Yes, you are right, better wording, will fix.
>
> > to Ice Lake. It allows updating security SVN version, given that EPC
> > is completely empty. The latter is required for security reasons
> > in order to reason that enclave security posture is as secure as the
> > security SVN version of the TCB that created it.
> >
> > Additionally it is important to ensure that while ENCLS[EUPDATESVN]
> > runs, no concurrent page creation happens in EPC, because it might
> > result in #GP delivered to the creator. Legacy SW might not be prepared
> > to handle such unexpected #GPs and therefore this patch introduces
> > a locking mechanism to ensure no concurrent EPC allocations can happen.
> >
> > It is also ensured that ENCLS[EUPDATESVN] is not called when running
> > in a VM since it does not have a meaning in this context (microcode
> > updates application is limited to the host OS) and will create
> > unnecessary load.
> >
> > This patch is based on previous submision by Cathy Zhang
> > https://lore.kernel.org/all/20220520103904.1216-1-cathy.zhang@intel.com/
>
> When Jarkko suggested to use "Link" here:
>
> https://lore.kernel.org/lkml/Z983ZaTaWNqFUpYS@kernel.org/
>
> I think he meant something like below:
>
> This patch is based on ... [1]
>
> Link: https://lore.kernel.org/all/20220520103904.1216-1-
> cathy.zhang@...el.com/
> [1]
Oh, I see, I didn’t understand this. Can fix in the next version.
>
> >
> > Signed-off-by: Elena Reshetova <elena.reshetova@...el.com>
> > ---
> > arch/x86/include/asm/sgx.h | 41 +++++++++++------
> > arch/x86/kernel/cpu/sgx/encls.h | 6 +++
> > arch/x86/kernel/cpu/sgx/main.c | 82
> ++++++++++++++++++++++++++++++++-
> > arch/x86/kernel/cpu/sgx/sgx.h | 1 +
> > 4 files changed, 114 insertions(+), 16 deletions(-)
> >
> > diff --git a/arch/x86/include/asm/sgx.h b/arch/x86/include/asm/sgx.h
> > index 6a0069761508..5caf5c31ebc6 100644
> > --- a/arch/x86/include/asm/sgx.h
> > +++ b/arch/x86/include/asm/sgx.h
> > @@ -26,23 +26,26 @@
> > #define SGX_CPUID_EPC_SECTION 0x1
> > /* The bitmask for the EPC section type. */
> > #define SGX_CPUID_EPC_MASK GENMASK(3, 0)

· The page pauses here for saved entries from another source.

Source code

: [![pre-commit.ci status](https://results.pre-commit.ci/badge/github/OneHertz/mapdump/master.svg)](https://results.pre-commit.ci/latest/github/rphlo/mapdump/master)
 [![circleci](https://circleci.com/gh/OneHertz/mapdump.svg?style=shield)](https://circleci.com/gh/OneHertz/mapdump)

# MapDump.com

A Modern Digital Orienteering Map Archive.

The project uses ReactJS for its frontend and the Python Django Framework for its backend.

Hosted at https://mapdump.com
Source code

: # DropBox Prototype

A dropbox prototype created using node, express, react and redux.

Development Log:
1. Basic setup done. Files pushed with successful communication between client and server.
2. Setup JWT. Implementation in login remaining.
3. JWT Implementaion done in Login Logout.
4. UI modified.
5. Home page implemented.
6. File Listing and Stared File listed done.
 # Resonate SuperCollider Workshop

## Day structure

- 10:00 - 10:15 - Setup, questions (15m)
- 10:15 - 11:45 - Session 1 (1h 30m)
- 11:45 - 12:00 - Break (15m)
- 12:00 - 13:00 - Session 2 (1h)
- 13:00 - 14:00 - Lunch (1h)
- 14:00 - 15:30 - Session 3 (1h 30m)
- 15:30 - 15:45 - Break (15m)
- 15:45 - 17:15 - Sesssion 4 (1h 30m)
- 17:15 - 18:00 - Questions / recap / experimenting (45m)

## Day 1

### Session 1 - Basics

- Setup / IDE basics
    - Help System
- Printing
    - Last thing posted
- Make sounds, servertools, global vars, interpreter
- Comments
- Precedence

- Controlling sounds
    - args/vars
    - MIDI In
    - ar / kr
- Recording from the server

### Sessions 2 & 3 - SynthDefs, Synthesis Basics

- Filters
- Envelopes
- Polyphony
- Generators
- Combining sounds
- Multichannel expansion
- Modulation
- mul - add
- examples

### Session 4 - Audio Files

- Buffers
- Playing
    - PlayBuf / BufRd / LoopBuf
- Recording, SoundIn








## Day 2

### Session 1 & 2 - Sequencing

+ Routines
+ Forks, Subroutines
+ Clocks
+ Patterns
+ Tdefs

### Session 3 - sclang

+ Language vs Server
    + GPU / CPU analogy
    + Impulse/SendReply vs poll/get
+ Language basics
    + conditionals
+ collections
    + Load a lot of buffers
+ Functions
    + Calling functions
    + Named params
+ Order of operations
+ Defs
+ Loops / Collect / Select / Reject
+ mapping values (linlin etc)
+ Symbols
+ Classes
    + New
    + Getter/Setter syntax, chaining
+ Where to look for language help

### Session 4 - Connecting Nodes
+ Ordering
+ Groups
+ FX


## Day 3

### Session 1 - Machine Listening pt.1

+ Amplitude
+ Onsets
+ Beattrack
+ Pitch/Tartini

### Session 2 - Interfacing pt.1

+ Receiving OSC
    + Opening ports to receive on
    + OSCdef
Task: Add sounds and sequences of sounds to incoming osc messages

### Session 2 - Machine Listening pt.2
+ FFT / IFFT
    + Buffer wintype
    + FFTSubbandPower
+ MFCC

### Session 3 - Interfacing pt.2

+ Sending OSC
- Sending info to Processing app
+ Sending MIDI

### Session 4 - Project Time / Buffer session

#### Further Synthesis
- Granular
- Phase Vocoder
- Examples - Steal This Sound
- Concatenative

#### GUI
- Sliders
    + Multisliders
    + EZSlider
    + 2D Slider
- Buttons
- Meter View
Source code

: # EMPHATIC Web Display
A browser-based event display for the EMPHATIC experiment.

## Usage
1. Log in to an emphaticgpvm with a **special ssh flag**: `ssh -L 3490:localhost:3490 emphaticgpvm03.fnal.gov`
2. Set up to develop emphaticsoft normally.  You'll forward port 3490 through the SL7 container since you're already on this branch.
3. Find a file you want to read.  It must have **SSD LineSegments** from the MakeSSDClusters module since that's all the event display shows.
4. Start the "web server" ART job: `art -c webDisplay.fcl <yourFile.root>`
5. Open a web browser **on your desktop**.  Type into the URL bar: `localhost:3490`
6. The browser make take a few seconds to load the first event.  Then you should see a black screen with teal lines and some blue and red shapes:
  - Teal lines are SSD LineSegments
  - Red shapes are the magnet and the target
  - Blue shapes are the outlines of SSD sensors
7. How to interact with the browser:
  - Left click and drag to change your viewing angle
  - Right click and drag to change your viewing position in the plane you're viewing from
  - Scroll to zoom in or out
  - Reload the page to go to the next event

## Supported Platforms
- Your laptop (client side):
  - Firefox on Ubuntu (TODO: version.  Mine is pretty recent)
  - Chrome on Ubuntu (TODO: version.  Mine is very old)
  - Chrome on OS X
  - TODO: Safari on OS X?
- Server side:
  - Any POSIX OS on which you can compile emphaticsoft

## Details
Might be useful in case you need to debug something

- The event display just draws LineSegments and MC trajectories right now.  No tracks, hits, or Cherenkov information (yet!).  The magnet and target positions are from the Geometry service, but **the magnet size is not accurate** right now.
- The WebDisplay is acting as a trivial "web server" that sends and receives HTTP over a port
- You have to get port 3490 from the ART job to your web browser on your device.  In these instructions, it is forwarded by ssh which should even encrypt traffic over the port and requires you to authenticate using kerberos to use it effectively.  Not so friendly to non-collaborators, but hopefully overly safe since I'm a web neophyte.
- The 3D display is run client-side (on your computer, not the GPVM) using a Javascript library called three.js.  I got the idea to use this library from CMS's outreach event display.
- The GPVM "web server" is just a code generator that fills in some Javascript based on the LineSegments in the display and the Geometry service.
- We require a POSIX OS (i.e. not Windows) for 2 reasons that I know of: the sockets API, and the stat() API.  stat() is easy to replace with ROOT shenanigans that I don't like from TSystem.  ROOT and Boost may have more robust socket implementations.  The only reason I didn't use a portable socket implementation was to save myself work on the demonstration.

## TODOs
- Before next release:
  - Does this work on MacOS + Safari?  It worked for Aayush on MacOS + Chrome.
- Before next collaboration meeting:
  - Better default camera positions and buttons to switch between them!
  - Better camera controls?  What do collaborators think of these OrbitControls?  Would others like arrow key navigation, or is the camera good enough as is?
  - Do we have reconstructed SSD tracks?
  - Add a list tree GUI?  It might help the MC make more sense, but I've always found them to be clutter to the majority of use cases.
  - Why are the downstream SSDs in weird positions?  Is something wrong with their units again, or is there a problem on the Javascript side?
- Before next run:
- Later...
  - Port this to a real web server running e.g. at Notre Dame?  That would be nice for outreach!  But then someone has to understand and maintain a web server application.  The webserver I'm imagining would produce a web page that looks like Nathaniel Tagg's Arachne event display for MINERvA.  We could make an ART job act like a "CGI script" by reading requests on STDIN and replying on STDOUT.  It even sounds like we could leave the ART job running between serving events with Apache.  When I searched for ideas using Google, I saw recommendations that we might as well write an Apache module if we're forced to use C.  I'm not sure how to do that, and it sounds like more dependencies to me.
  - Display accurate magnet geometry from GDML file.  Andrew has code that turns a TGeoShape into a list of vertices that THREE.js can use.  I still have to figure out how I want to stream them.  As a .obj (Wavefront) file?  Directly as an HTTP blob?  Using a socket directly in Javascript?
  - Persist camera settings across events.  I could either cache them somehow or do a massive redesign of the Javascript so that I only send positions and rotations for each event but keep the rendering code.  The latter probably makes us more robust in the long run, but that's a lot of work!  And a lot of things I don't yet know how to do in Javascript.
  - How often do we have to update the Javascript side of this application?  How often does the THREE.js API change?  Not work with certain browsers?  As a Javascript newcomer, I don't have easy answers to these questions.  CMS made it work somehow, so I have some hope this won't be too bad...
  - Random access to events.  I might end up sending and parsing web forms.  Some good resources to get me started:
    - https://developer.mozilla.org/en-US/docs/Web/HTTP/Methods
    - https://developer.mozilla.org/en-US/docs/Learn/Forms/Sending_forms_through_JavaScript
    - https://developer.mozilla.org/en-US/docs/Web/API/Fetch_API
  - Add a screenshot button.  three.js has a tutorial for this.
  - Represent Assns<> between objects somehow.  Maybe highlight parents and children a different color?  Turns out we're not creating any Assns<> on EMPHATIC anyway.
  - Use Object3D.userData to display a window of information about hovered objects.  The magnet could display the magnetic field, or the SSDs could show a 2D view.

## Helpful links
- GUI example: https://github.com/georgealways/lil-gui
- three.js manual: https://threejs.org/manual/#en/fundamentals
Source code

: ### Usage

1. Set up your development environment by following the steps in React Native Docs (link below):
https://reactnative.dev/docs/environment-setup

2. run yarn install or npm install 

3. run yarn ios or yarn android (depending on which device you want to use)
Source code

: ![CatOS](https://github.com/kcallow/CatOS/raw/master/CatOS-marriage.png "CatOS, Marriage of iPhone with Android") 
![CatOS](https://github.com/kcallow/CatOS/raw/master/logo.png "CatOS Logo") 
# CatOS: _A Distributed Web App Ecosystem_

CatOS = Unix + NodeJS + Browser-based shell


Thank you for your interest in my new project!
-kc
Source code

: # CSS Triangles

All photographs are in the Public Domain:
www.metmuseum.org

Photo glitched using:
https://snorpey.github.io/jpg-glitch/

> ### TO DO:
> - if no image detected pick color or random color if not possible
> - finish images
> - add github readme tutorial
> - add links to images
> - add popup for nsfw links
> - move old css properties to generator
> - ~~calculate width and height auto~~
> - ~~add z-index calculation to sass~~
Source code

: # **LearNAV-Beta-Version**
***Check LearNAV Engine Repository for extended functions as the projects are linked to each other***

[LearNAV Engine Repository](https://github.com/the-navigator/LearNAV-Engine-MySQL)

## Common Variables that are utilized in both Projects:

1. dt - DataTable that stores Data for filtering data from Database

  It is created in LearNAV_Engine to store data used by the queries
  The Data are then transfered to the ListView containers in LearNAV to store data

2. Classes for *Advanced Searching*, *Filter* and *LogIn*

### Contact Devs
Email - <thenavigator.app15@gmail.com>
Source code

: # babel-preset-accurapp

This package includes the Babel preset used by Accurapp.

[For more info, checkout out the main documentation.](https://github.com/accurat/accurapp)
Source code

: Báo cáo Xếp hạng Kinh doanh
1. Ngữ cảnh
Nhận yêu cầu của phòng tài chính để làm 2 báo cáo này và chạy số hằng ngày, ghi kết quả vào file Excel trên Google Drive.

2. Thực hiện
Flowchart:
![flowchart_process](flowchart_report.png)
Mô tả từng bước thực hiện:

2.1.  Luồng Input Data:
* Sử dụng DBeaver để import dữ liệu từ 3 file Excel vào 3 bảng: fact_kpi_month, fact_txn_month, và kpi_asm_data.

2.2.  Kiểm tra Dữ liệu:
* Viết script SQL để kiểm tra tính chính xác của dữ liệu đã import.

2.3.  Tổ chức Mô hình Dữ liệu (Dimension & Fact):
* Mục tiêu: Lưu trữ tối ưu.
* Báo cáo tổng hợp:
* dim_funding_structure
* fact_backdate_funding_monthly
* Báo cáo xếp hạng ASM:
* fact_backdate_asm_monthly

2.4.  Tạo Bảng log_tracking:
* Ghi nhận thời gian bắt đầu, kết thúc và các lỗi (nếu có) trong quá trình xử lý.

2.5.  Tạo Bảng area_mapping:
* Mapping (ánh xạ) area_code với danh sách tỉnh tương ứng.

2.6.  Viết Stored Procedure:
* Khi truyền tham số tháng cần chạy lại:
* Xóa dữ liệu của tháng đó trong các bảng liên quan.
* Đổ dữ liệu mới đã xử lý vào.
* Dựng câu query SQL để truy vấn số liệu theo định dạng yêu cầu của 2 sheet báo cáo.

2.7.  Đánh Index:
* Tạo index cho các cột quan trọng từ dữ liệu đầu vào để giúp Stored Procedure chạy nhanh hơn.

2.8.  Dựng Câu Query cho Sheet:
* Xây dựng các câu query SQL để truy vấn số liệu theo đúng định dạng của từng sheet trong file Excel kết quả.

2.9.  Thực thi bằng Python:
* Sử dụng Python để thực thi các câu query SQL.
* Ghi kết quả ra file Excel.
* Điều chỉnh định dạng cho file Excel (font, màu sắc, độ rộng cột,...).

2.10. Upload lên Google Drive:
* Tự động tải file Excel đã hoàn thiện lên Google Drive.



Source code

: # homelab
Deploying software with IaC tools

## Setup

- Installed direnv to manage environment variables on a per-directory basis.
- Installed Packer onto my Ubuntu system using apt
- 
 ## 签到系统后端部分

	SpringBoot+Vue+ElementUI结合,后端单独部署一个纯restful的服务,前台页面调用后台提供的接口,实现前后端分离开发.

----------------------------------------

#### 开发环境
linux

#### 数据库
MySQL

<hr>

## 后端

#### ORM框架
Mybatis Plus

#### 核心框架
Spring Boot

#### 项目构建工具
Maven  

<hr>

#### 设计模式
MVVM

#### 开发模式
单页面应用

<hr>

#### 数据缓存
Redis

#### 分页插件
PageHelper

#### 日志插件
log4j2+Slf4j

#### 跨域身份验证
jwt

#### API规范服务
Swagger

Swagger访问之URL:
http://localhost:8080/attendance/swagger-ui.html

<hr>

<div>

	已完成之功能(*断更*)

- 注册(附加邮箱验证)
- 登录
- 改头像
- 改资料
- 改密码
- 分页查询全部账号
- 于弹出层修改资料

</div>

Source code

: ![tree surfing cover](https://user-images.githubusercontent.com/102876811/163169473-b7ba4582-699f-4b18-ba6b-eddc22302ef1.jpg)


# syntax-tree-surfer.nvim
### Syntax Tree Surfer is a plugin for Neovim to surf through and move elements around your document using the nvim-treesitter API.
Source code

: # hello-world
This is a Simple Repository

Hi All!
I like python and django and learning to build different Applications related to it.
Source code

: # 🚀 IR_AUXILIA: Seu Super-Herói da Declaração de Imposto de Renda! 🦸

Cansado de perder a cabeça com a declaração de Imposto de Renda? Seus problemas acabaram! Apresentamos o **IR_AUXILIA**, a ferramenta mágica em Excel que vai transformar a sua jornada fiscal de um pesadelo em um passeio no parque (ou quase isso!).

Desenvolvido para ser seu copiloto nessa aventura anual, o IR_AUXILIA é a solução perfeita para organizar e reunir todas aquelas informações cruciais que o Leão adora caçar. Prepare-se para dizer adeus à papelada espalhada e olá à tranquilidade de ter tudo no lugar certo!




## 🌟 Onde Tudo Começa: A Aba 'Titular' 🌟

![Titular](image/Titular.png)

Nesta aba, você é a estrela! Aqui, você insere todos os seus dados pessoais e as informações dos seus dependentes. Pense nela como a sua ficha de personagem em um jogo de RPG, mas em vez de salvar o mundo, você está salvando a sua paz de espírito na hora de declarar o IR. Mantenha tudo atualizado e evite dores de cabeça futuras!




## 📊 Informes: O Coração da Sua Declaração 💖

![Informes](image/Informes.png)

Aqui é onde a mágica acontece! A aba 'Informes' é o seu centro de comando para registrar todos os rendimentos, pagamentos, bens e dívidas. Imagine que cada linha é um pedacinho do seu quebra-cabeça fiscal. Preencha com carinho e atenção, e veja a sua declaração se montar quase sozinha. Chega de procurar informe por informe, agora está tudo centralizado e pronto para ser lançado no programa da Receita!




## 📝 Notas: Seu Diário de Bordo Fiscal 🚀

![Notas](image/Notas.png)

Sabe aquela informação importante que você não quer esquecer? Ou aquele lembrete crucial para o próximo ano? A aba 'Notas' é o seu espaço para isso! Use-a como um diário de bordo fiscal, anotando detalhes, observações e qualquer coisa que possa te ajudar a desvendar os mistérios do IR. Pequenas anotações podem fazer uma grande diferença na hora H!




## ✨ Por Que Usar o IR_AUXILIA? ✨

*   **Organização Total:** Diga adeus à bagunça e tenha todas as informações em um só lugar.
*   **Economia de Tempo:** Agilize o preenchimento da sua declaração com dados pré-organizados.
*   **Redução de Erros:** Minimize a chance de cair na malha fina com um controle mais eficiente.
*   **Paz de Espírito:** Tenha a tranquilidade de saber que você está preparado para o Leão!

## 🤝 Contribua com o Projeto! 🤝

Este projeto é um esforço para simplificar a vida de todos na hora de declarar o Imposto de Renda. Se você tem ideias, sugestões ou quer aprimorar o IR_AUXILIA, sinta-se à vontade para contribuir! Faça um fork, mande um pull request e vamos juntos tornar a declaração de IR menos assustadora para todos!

> > +/* EUPDATESVN presence indication */
> > +#define SGX_CPUID_EUPDATESVN BIT(10)
>
> I am not sure whether this should be a new X86_FEATURE bit, just like other
> SGX
> bits:
>
> X86_FEATURE_SGX1
> X86_FEATURE_SGX2
> X86_FEATURE_SGX_EDECCSSA
>
> .. reported in CPUID.0x12.0x0:EAX.
>
> But this is never going to be exposed to VMs, i.e., KVM should never need to
> use
> it, so perhaps fine to just put it here.
I am fine either way. I can change this if people consider it is a better fit.
>
> [...]
>
>
> >
> > +/* This lock is held to prevent new EPC pages from being created
> > + * during the execution of ENCLS[EUPDATESVN].
> > + */
>
> /*
> * This lock ...
> * ...
> */
Thank you for catching this! I thought that I fixed all comments to this
Format but obvious I missed this one. Sad that checkpatch doesn’t
complain on this (
>
> > +static DEFINE_SPINLOCK(sgx_epc_eupdatesvn_lock);
> > +
> > static atomic_long_t sgx_nr_used_pages = ATOMIC_LONG_INIT(0);
> > static unsigned long sgx_nr_total_pages;
> >
> > @@ -444,6 +449,7 @@ static struct sgx_epc_page
> *__sgx_alloc_epc_page_from_node(int nid)
> > {
> > struct sgx_numa_node *node = &sgx_numa_nodes[nid];
> > struct sgx_epc_page *page = NULL;
> > + bool ret;
> >
> > spin_lock(&node->lock);
> >
> > @@ -452,12 +458,33 @@ static struct sgx_epc_page
> *__sgx_alloc_epc_page_from_node(int nid)
> > return NULL;
> > }
> >
> > + if (!atomic_long_inc_not_zero(&sgx_nr_used_pages)) {
> > + spin_lock(&sgx_epc_eupdatesvn_lock);
> > + /*
> > + * Only call sgx_updatesvn() once the first enclave's
> > + * page is allocated from EPC
> > + */
>
> The VMs can pre-populate EPC w/o having any enclave being created inside.
> How
> about just:
>
> /*
> * Make sure SVN is up-to-date before any EPC page is
> * allocated for any enclave.
> */
>
Right, agree with this wording change, good point!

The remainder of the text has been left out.